• What is needed: Scan the entries below for the word "behavior". Copy each line that has it.

[Source records]
Start of Block

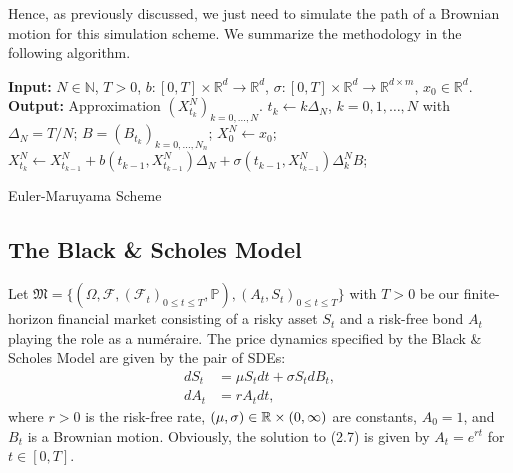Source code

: Hence, as previously discussed, we just need to simulate the path of a Brownian motion for this simulation scheme. We summarize the methodology in the following algorithm.
\begin{algorithm}[H] 
\SetAlgoLined
    \textbf{Input:} $N\in\mathbb{N}$, $T>0$, $b:[0,T]\times \mathbb{R}^{d}\to\mathbb{R}^{d}$, $\sigma:[0,T]\times\mathbb{R}^{d}\to\mathbb{R}^{d\times m}$, $x_{0}\in\mathbb{R}^{d}$.\newline
    \textbf{Output:} Approximation $(X_{t_k}^{N})_{k=0,\dots,N}.$\newline
    $t_{k}\gets k\Delta_{N}$, $k=0,1,\dots,N$ with $\Delta_{N}=T/N$; \newline
    $B=(B_{t_k})_{k=0,\dots,N_{n}}$;\newline
    $X_0^{N}\gets x_0$;\newline
        {$X_{t_k}^{N}\gets X_{t_{k-1}}^{N} + b(t_{k-1},X_{t_{k-1}}^{N})\Delta_{N} + \sigma(t_{k-1},X_{t_{k-1}}^{N})\Delta_{k}^{N}B$;}
\caption{Euler-Maruyama Scheme}
\label{alg:euler}
\end{algorithm}

\subsection{The Black \& Scholes Model}\label{sec:BSM}
Let $\mathfrak{M}=\{(\Omega,\mathcal{F},(\mathcal{F}_{t})_{0\leq t\leq T},\mathbb{P}), (A_{t},S_{t})_{0\leq t\leq T}\}$ with $T>0$ be our finite-horizon financial market consisting of a risky asset $S_{t}$ and a risk-free bond $A_{t}$ playing the role as a numéraire. The price dynamics specified by the Black \& Scholes Model are given by the pair of SDEs:
\begin{align}
    dS_{t}&=\mu S_{t}dt+\sigma S_{t}dB_{t},\\
    dA_{t}&=rA_{t}dt,
\end{align}
where $r>0$ is the risk-free rate, $(\mu,\sigma)\in\mathbb{R}\times (0,\infty)$ are constants, $A_{0}=1$, and $B_t$ is a Brownian motion. Obviously, the solution to (2.7) is given by $A_{t}=e^{rt}$ for $t\in [0,T]$.

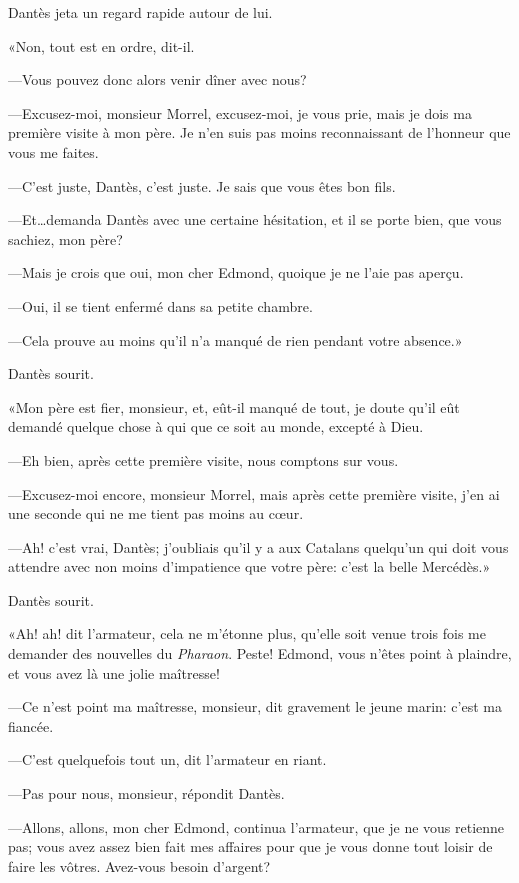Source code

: Dantès jeta un regard rapide autour de lui.

«Non, tout est en ordre, dit-il.

—Vous pouvez donc alors venir dîner avec nous?

—Excusez-moi, monsieur Morrel, excusez-moi, je vous prie, mais je dois ma première visite à mon père. Je n'en suis pas moins reconnaissant de l'honneur que vous me faites.

—C'est juste, Dantès, c'est juste. Je sais que vous êtes bon fils.

—Et\dots demanda Dantès avec une certaine hésitation, et il se porte bien, que vous sachiez, mon père?

—Mais je crois que oui, mon cher Edmond, quoique je ne l'aie pas aperçu.

—Oui, il se tient enfermé dans sa petite chambre.

—Cela prouve au moins qu'il n'a manqué de rien pendant votre absence.»

Dantès sourit.

«Mon père est fier, monsieur, et, eût-il manqué de tout, je doute qu'il eût demandé quelque chose à qui que ce soit au monde, excepté à Dieu.

—Eh bien, après cette première visite, nous comptons sur vous.

—Excusez-moi encore, monsieur Morrel, mais après cette première visite, j'en ai une seconde qui ne me tient pas moins au cœur.

—Ah! c'est vrai, Dantès; j'oubliais qu'il y a aux Catalans quelqu'un qui doit vous attendre avec non moins d'impatience que votre père: c'est la belle Mercédès.»

Dantès sourit.

«Ah! ah! dit l'armateur, cela ne m'étonne plus, qu'elle soit venue trois fois me demander des nouvelles du \textit{Pharaon}. Peste! Edmond, vous n'êtes point à plaindre, et vous avez là une jolie maîtresse!

—Ce n'est point ma maîtresse, monsieur, dit gravement le jeune marin: c'est ma fiancée.

—C'est quelquefois tout un, dit l'armateur en riant.

—Pas pour nous, monsieur, répondit Dantès.

—Allons, allons, mon cher Edmond, continua l'armateur, que je ne vous retienne pas; vous avez assez bien fait mes affaires pour que je vous donne tout loisir de faire les vôtres. Avez-vous besoin d'argent?

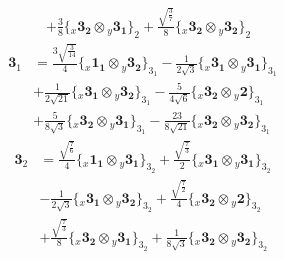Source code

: \documentclass[english]{article}
\newcommand{\rep}[1]{\mathbf{#1}}
\newcommand{\repx}[2]{{}_{#2}\mathbf{#1}}
\newcommand{\tsprodx}[2]{\repx{#1}{x}\otimes\repx{#2}{y}}
\newcommand{\subcgs}[3]{\big\{ \tsprodx{#1}{#2}\big\}^{}_{#3}}
\begin{document}
\begin{itemize}
\begin{fleqn}
\begin{align*}
 & +\frac{3}{8}\subcgs{3_{2}}{3_{1}}{2}+\frac{\sqrt{\frac{3}{7}}}{8}\subcgs{3_{2}}{3_{2}}{2}
\end{align*}
\begin{align*}
\rep{3}_{1} & = \frac{3 \sqrt{\frac{3}{14}}}{4}\subcgs{1_{1}}{3_{2}}{3_{1}}-\frac{1}{2 \sqrt{3}}\subcgs{3_{1}}{3_{1}}{3_{1}} \\ 
 & +\frac{1}{2 \sqrt{21}}\subcgs{3_{1}}{3_{2}}{3_{1}}-\frac{5}{4 \sqrt{6}}\subcgs{3_{2}}{2}{3_{1}} \\ 
 & +\frac{5}{8 \sqrt{3}}\subcgs{3_{2}}{3_{1}}{3_{1}}-\frac{23}{8 \sqrt{21}}\subcgs{3_{2}}{3_{2}}{3_{1}}
\end{align*}
\begin{align*}
\rep{3}_{2} & = \frac{\sqrt{\frac{7}{6}}}{4}\subcgs{1_{1}}{3_{1}}{3_{2}}+\frac{\sqrt{\frac{7}{3}}}{2}\subcgs{3_{1}}{3_{1}}{3_{2}} \\ 
 & -\frac{1}{2 \sqrt{3}}\subcgs{3_{1}}{3_{2}}{3_{2}}+\frac{\sqrt{\frac{7}{2}}}{4}\subcgs{3_{2}}{2}{3_{2}} \\ 
 & +\frac{\sqrt{\frac{7}{3}}}{8}\subcgs{3_{2}}{3_{1}}{3_{2}}+\frac{1}{8 \sqrt{3}}\subcgs{3_{2}}{3_{2}}{3_{2}}
\end{align*}
\end{fleqn}
\end{itemize}
\end{document}
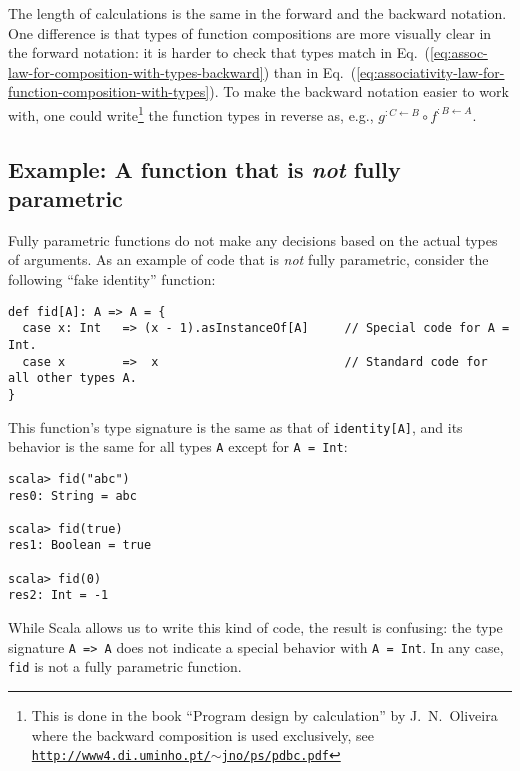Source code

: The length of calculations is the same in the forward and the backward
notation. One difference is that types of function compositions are
more visually clear in the forward notation: it is harder to check
that types match in Eq.~(\ref{eq:assoc-law-for-composition-with-types-backward})
than in Eq.~(\ref{eq:associativity-law-for-function-composition-with-types}).
To make the backward notation easier to work with, one could write\footnote{This is done in the book \textsf{``}Program design by calculation\textsf{''} by J.~N.~Oliveira
where the backward composition is used exclusively, see \texttt{\href{http://www4.di.uminho.pt/~jno/ps/pdbc.pdf}{http://www4.di.uminho.pt/$\sim$jno/ps/pdbc.pdf}}} the function types in reverse as, e.g., $g^{:C\leftarrow B}\circ f^{:B\leftarrow A}$.

\subsection{Example: A function that is \emph{not} fully parametric}

Fully parametric functions do not make any decisions based on the
actual types of arguments. As an example of code that is \emph{not}
fully parametric, consider the following \textsf{``}fake identity\textsf{''} function:
\begin{lstlisting}
def fid[A]: A => A = {
  case x: Int   => (x - 1).asInstanceOf[A]     // Special code for A = Int.
  case x        =>  x                          // Standard code for all other types A.
}
\end{lstlisting}
This function\textsf{'}s type signature is the same as that of \lstinline!identity[A]!,
and its behavior is the same for all types \lstinline!A! except for
\lstinline!A = Int!:
\begin{lstlisting}
scala> fid("abc")
res0: String = abc

scala> fid(true)
res1: Boolean = true

scala> fid(0)
res2: Int = -1
\end{lstlisting}
While Scala allows us to write this kind of code, the result is confusing:
the type signature \lstinline!A => A! does not indicate a special
behavior with \lstinline!A = Int!. In any case, \lstinline!fid!
is not a fully parametric function.

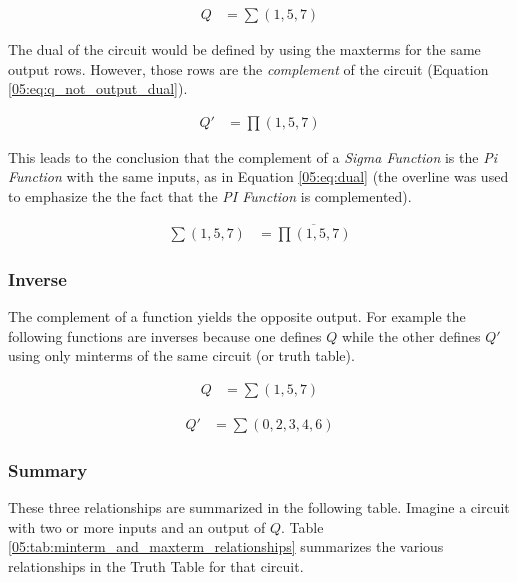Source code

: \begin{align}
  \label{05:eq:q_output_dual}
  Q &= \sum(1,5,7)
\end{align}

The dual of the circuit would be defined by using the maxterms for the same output rows. However, those rows are the \emph{complement} of the circuit (Equation \ref{05:eq:q_not_output_dual}).

\begin{align}
  \label{05:eq:q_not_output_dual}
  Q' &= \prod(1,5,7)
\end{align}

This leads to the conclusion that the complement of a \textit{Sigma Function} is the \textit{Pi Function} with the same inputs, as in Equation \ref{05:eq:dual} (the overline was used to emphasize the the fact that the \textit{PI Function} is complemented).

\begin{align}
  \label{05:eq:dual}
  \sum(1,5,7) &= \overline{\prod(1,5,7)}
\end{align}


\subsubsection{Inverse}
\label{05:subsubsec:inverse}

The complement of a function yields the opposite output. For example the following functions are inverses because one defines $ Q $ while the other defines $ Q' $ using only minterms of the same circuit (or truth table).

\begin{align}
  \label{05:eq:q_output_inverse}
  Q &= \sum(1,5,7)
\end{align}

\begin{align}
  \label{05:eq:q_not_output_inverse}
  Q' &= \sum(0,2,3,4,6)
\end{align}

\subsubsection{Summary}
\label{05:subsubsec:summary_minterm_and_maxterm_relationships}

These three relationships are summarized in the following table. Imagine a circuit with two or more inputs and an output of  $ Q $. Table \ref{05:tab:minterm_and_maxterm_relationships} summarizes the various relationships in the Truth Table for that circuit.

End of Block

• Response below:
and its behavior is the same for all types \lstinline!A! except for
behavior with \lstinline!A = Int!. In any case, \lstinline!fid!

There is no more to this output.